Девочки протиснулись в зал, когда артистов и агитаторов залу уже представили. На сцене, которая была освещена лучше, чем зал, они увидели «живую пирамиду» из четырёх человек, изображавшую звезду. В центре находился атлетически сложенный молодой человек с широко расставленными ногами; могучий торс обтягивало тонкое трико, на плечах и коленях атлета стояли худенькие барышни в красных блузках, белых плиссированных юбочках, белых тапочках и длинных белых носках. Яркие блузки девушек хорошо выделялись на фоне составных белых полотен, на которых был изображён крестьянин, огромным кулаком сметающий со своего пути маленькие корявые фигурки с карикатурными лицами, изображающие кулаков, попов и прочую буржуйскую «нечисть».

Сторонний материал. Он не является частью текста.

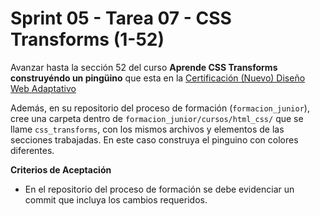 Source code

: # Sprint 05 - Tarea 07 - CSS Transforms (1-52)

Avanzar hasta la sección 52 del curso **Aprende CSS Transforms construyéndo un pingüino** que esta en la [Certificación (Nuevo) Diseño Web Adaptativo](https://www.freecodecamp.org/espanol/learn/2022/responsive-web-design/)

Además, en su repositorio del proceso de formación (`formacion_junior`), cree una carpeta dentro de  `formacion_junior/cursos/html_css/` que se llame `css_transforms`, con los mismos archivos y elementos de las secciones trabajadas. En este caso construya el pinguino con colores diferentes.

**Criterios de Aceptación**

- En el repositorio del proceso de formación se debe evidenciar un commit que incluya los cambios requeridos. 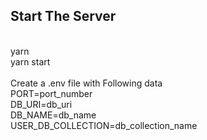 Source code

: <h2>Start The Server</h2><br>
yarn<br>yarn start<br><br>
Create a .env file with Following data <br>PORT=port_number<br>DB_URI=db_uri<br>DB_NAME=db_name<br>USER_DB_COLLECTION=db_collection_name<br>
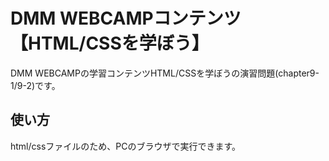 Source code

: # DMM WEBCAMPコンテンツ【HTML/CSSを学ぼう】

DMM WEBCAMPの学習コンテンツHTML/CSSを学ぼうの演習問題(chapter9-1/9-2)です。

## 使い方

html/cssファイルのため、PCのブラウザで実行できます。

Паша с Катькой пристроились на свободной скамье. Клуб был забит селянами. Почти все мужчины и парни курили самосад, над головами зрителей стояли сизые клубы дыма. Девки и бабы грызли семечки, бросая шелуху на подолы платьев, тихонько хихикали, показывая пальцем на выпирающий рельефный бугорок на тонком трико физкультурника.
«Звезда» распалась, участницы ловко спрыгнули на дощатый пол сцены. Вышла девушка в чёрном берете, в очках, в чёрном платье с белым воротничком, объявила звонким певучим голосом:
— Стихи народных поэтов Кольцова и Демьяна Бедного, читает рабочий завода имени Коминтерна Андрей Первозванный!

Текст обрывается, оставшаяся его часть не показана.